Tropical Storm Ophelia was downgraded to a post-tropical low on Saturday night but continued to pose a threat of coastal flooding and flash floods in the Mid-Atlantic region, the U.S. National Hurricane Center said.
Residents in parts of coastal North Carolina and Virginia experienced flooding Saturday after the storm made landfall near a North Carolina barrier island, bringing rain, damaging winds and dangerous surges. Tens of thousands of people along the East Coast were still without power Sunday night.
At 11 p.m. Saturday, the center said Ophelia, reduced to a weak form of a tropical storm, was located about 30 miles south-southwest of Richmond, Virginia, and about 85 miles southeast of Charlottesville, Virginia. The storm had maximum sustained winds of 35 mph with higher gusts.
Coastal flood warnings and flood watches remained in effect for portions of the region, the center said.
"The center of Ophelia is expected to turn toward the north-northeast and northeast, moving across eastern Virginia and the Delmarva Peninsula through Sunday," the center said.
The center stopped providing updates on the storm after it had been downgraded.
Areas from Virginia to New Jersey are likely to receive 1 to 3 inches of rain and up to 5 inches in some places, the center said. Some New Jersey shore communities, including Sea Isle City, had already experienced flooding Saturday.
Areas of southeastern New York and southern New England also could receive 1 to 3 inches of rain, while surf swells are expected to affect much of the East Coast through the weekend, the center said.
Philippe Papin, a hurricane specialist with the center, said the primary risk of the storm system going forward will be the threat of floods from the rain.
"There have been tropical storm-force winds observed, but those are starting to gradually subside as the system moves further inland," Papin said in an interview early Saturday. "However, there is a significant flooding rainfall threat for a large portion of eastern North Carolina into southern Virginia over the next 12 to 24 hours."
Radar, hurricane hunter aircraft and observers on the ground found that Ophelia's center came ashore at around 6:15 a.m. local time Saturday near Emerald Isle with maximum sustained winds of 70 mph, the hurricane center said. That's roughly 25 miles northwest of Cape Lookout, the center said.
Even before it made landfall, the storm proved treacherous enough that five people had to be rescued by the Coast Guard on Friday night from a boat anchored down near the North Carolina coastline.

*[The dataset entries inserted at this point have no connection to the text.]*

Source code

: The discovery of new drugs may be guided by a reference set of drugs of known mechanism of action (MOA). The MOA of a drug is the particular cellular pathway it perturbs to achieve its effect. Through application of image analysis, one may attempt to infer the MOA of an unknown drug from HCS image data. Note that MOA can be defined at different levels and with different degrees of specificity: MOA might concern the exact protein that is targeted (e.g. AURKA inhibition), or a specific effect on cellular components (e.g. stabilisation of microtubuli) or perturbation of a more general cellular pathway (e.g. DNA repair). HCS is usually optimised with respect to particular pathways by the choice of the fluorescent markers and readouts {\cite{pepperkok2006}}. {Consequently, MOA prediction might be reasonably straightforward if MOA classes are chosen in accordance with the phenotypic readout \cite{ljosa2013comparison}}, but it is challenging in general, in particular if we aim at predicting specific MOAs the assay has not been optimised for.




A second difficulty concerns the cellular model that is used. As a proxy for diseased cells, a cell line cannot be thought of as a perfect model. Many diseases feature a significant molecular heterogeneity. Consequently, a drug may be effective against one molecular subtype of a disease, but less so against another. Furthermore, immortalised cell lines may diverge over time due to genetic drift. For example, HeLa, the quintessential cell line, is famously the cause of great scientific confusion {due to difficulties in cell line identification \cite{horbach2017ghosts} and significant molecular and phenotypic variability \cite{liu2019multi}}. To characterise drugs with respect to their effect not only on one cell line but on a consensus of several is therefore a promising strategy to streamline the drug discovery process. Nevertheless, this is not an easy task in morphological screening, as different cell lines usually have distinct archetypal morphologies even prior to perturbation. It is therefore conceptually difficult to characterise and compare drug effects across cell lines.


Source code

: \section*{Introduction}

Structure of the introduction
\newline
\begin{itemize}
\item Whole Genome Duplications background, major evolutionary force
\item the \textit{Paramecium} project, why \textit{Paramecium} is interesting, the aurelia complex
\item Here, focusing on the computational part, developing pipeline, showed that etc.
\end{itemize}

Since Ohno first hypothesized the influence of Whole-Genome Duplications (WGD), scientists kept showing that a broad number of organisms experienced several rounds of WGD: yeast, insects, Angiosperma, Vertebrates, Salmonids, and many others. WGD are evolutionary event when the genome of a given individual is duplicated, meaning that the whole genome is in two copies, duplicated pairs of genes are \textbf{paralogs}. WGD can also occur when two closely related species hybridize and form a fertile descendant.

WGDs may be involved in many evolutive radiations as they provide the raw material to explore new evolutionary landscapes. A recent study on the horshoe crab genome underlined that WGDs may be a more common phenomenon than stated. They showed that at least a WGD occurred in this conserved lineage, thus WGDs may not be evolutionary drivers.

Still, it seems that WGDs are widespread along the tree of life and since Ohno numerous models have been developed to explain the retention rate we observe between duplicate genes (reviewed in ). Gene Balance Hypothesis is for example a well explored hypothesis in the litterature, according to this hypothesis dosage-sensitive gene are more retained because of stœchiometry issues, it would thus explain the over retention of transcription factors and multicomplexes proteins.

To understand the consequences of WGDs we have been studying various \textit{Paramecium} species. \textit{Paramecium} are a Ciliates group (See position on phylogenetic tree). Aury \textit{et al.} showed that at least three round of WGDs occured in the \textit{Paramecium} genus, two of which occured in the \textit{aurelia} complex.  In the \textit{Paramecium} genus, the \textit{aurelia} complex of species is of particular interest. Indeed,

The governors of North Carolina, Virginia and Maryland declared a state of emergency Friday ahead of Ophelia's arrival as some schools closed early and several weekend events were canceled.
"When you have that slow-moving storm with several inches of rain, coupled with a gust that gets to 30, 40 miles per hour, that's enough to bring down a tree or to bring down limbs," Duke Energy spokesperson Jeff Brooks told WTVD-TV on Saturday. "And that's what we've seen in most of the areas where we've experienced outages."
Brian Haines, a spokesperson for the North Carolina Division of Emergency Management, said there were also reports of downed trees, but no major road closings.
Several storm surge and tropical storm warnings for North Carolina, Virginia and Delaware were canceled Saturday night.
Five people, including three children 10 or younger, needed the Coast Guard's help on the water when conditions worsened Friday. They were aboard a 38-foot catamaran anchored in Lookout Bight in Cape Lookout, North Carolina, stuck in choppy water with strong winds.
According to the Coast Guard, the sailboat's owner called them on a cellphone, prompting a nighttime rescue mission in which the crew used flares to navigate to the five people using a Coast Guard boat, then helped them aboard and left the sailboat behind. A Coast Guard helicopter lit up the path back to the station. There were no injuries reported.
In Washington, the Nationals baseball team postponed its Saturday game until Sunday.
At the southern tip of North Carolina's Outer Banks, Carl Cannon Jr. told the AP he hopes he can salvage some of this weekend's long-running Beaufort Pirate Invasion, a multiday event centering on the 1747 Spanish attack on the town.
But the storm's winds tore down the big tent for a banquet that was planned for Saturday and several other tents were damaged or shredded. Cannon Jr. worries the financial hit will be significant, even with people helping clean up and offering to run online fundraisers.